> **ASSIGNMENT**
Print the data again, exactly.
───── DATA
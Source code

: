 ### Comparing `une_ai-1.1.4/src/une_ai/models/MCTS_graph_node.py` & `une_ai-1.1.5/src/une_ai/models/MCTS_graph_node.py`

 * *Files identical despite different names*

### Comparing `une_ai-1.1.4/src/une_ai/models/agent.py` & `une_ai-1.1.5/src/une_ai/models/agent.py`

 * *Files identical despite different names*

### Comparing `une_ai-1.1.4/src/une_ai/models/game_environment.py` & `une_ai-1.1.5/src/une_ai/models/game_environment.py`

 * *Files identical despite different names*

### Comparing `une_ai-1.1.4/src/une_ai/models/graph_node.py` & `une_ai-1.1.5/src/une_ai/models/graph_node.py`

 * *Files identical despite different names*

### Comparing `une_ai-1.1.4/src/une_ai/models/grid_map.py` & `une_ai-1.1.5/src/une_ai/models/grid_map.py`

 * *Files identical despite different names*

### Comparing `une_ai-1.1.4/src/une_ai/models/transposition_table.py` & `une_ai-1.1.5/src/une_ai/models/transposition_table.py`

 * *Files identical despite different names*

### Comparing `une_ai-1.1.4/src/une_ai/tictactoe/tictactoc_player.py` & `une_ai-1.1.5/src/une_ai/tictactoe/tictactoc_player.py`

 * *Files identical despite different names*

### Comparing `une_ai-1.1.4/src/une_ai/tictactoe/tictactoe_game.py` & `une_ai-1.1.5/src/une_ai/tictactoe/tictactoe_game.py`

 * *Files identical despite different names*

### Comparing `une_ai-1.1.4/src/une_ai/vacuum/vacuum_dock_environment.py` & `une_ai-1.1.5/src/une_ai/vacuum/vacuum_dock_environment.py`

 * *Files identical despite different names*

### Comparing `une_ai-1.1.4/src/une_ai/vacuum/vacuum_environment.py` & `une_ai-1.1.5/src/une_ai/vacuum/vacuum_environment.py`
──────────
> **WORKED SOLUTION**
Source code

: ### Comparing `une_ai-1.1.4/src/une_ai/models/MCTS_graph_node.py` & `une_ai-1.1.5/src/une_ai/models/MCTS_graph_node.py`

 * *Files identical despite different names*

### Comparing `une_ai-1.1.4/src/une_ai/models/agent.py` & `une_ai-1.1.5/src/une_ai/models/agent.py`

 * *Files identical despite different names*

### Comparing `une_ai-1.1.4/src/une_ai/models/game_environment.py` & `une_ai-1.1.5/src/une_ai/models/game_environment.py`

 * *Files identical despite different names*

### Comparing `une_ai-1.1.4/src/une_ai/models/graph_node.py` & `une_ai-1.1.5/src/une_ai/models/graph_node.py`

 * *Files identical despite different names*

### Comparing `une_ai-1.1.4/src/une_ai/models/grid_map.py` & `une_ai-1.1.5/src/une_ai/models/grid_map.py`

 * *Files identical despite different names*

### Comparing `une_ai-1.1.4/src/une_ai/models/transposition_table.py` & `une_ai-1.1.5/src/une_ai/models/transposition_table.py`

 * *Files identical despite different names*

### Comparing `une_ai-1.1.4/src/une_ai/tictactoe/tictactoc_player.py` & `une_ai-1.1.5/src/une_ai/tictactoe/tictactoc_player.py`

 * *Files identical despite different names*

### Comparing `une_ai-1.1.4/src/une_ai/tictactoe/tictactoe_game.py` & `une_ai-1.1.5/src/une_ai/tictactoe/tictactoe_game.py`

 * *Files identical despite different names*

### Comparing `une_ai-1.1.4/src/une_ai/vacuum/vacuum_dock_environment.py` & `une_ai-1.1.5/src/une_ai/vacuum/vacuum_dock_environment.py`

 * *Files identical despite different names*

### Comparing `une_ai-1.1.4/src/une_ai/vacuum/vacuum_environment.py` & `une_ai-1.1.5/src/une_ai/vacuum/vacuum_environment.py`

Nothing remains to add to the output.